Harapan kami, semoga karya ilmiah yang sederhana ini, dapat memberi kesadaran tersendiri bagi generasi muda bahwa kita juga dapat memahami dan mengetahui apa pengertian dari kewarganegaraan, serta memberi pengetahuan tentang hak dan kewajiban sebagai warga negara.

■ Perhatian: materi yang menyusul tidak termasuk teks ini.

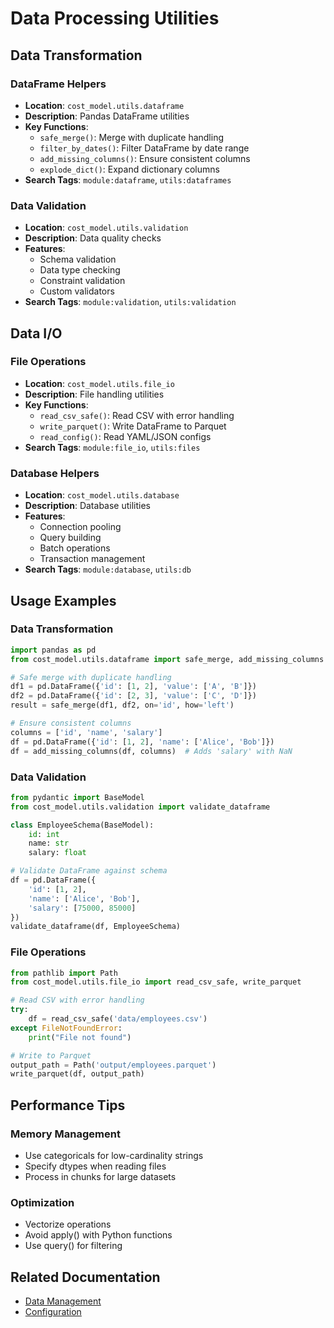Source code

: # Data Processing Utilities

## Data Transformation

### DataFrame Helpers
- **Location**: `cost_model.utils.dataframe`
- **Description**: Pandas DataFrame utilities
- **Key Functions**:
  - `safe_merge()`: Merge with duplicate handling
  - `filter_by_dates()`: Filter DataFrame by date range
  - `add_missing_columns()`: Ensure consistent columns
  - `explode_dict()`: Expand dictionary columns
- **Search Tags**: `module:dataframe`, `utils:dataframes`

### Data Validation
- **Location**: `cost_model.utils.validation`
- **Description**: Data quality checks
- **Features**:
  - Schema validation
  - Data type checking
  - Constraint validation
  - Custom validators
- **Search Tags**: `module:validation`, `utils:validation`

## Data I/O

### File Operations
- **Location**: `cost_model.utils.file_io`
- **Description**: File handling utilities
- **Key Functions**:
  - `read_csv_safe()`: Read CSV with error handling
  - `write_parquet()`: Write DataFrame to Parquet
  - `read_config()`: Read YAML/JSON configs
- **Search Tags**: `module:file_io`, `utils:files`

### Database Helpers
- **Location**: `cost_model.utils.database`
- **Description**: Database utilities
- **Features**:
  - Connection pooling
  - Query building
  - Batch operations
  - Transaction management
- **Search Tags**: `module:database`, `utils:db`

## Usage Examples

### Data Transformation
```python
import pandas as pd
from cost_model.utils.dataframe import safe_merge, add_missing_columns

# Safe merge with duplicate handling
df1 = pd.DataFrame({'id': [1, 2], 'value': ['A', 'B']})
df2 = pd.DataFrame({'id': [2, 3], 'value': ['C', 'D']})
result = safe_merge(df1, df2, on='id', how='left')

# Ensure consistent columns
columns = ['id', 'name', 'salary']
df = pd.DataFrame({'id': [1, 2], 'name': ['Alice', 'Bob']})
df = add_missing_columns(df, columns)  # Adds 'salary' with NaN
```

### Data Validation
```python
from pydantic import BaseModel
from cost_model.utils.validation import validate_dataframe

class EmployeeSchema(BaseModel):
    id: int
    name: str
    salary: float

# Validate DataFrame against schema
df = pd.DataFrame({
    'id': [1, 2],
    'name': ['Alice', 'Bob'],
    'salary': [75000, 85000]
})
validate_dataframe(df, EmployeeSchema)
```

### File Operations
```python
from pathlib import Path
from cost_model.utils.file_io import read_csv_safe, write_parquet

# Read CSV with error handling
try:
    df = read_csv_safe('data/employees.csv')
except FileNotFoundError:
    print("File not found")

# Write to Parquet
output_path = Path('output/employees.parquet')
write_parquet(df, output_path)
```

## Performance Tips

### Memory Management
- Use categoricals for low-cardinality strings
- Specify dtypes when reading files
- Process in chunks for large datasets

### Optimization
- Vectorize operations
- Avoid apply() with Python functions
- Use query() for filtering

## Related Documentation
- [Data Management](../04_data/index.md)
- [Configuration](../03_config/data_settings.md)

       Jakarta, September 2012



Penyusun


Daftar Isi

Kata Pengantar………………………………………………………………………ii
Daftar Isi…………………………………………………………………………….iii
Bab 1              Pendahuluan………………………………………………………..1
1.1  Latar Belakang…………………………………………………..1
1.2  Rumusan Masalah……………………………………………….2
1.3  Tujuan Penelitian…………………………………………..........2
1.4  Manfaat Penelitian……………………………………………….2
1.5  Metode Penulisan………………………………………………...2

Bab 2              Pembahasan…………………………………………………………3
2.1  Kewargaranegaraan………………………………………………3
2.1.1        Pengertian Kewargaranegaraan
2.1.2        Warga Negara Indonesia
2.2  Kedudukan Warga Negara di Negara Indonesia……………..….6
2.2.1        Persamaan Kedudukan Warga Negara
2.2.2    Persamaan Kedudukan Warga Negara Tanpa Membeda-bedakan Ras, Agama, Gender, Golongan, Budaya dan Suku

Bab 3              Penutup……………………………………………………………12
1.      Kesimpulan………………………………………………….….12
2.      Saran……………………………………………………………13


Daftar Pustaka……………………………………………………………………15





BAB I
PENDAHULUAN

1.1        Latar Belakang

         Sebagai warga Negara dan masyarakat, setiap manusia Indonesia mempunyai kedudukan, hak dan kewajiban yang sama, Yang pokok adalah bahwa setiap orang haruslah terjamin haknya untuk mendapatkan status kewarganegaraan, sehingga terhindar dari kemungkinan menjadi ‘stateless’ atau tidak berkewarganegaraan. Tetapi pada saat yang bersamaan, setiap negara tidak boleh membiarkan seseorang memilki dua status kewarganegaraan sekaligus. Itulah sebabnya diperlukan perjanjian kewarganegaraan antara negara-negara modern untuk menghindari status dwi-kewarganegaraan tersebut. Oleh karena itu, di samping pengaturan kewarganegaraan berdasarkan kelahiran dan melalui proses pewarganegaraan (naturalisasi) tersebut, juga diperlukan mekanisme lain yang lebih sederhana, yaitu melalui registrasi biasa.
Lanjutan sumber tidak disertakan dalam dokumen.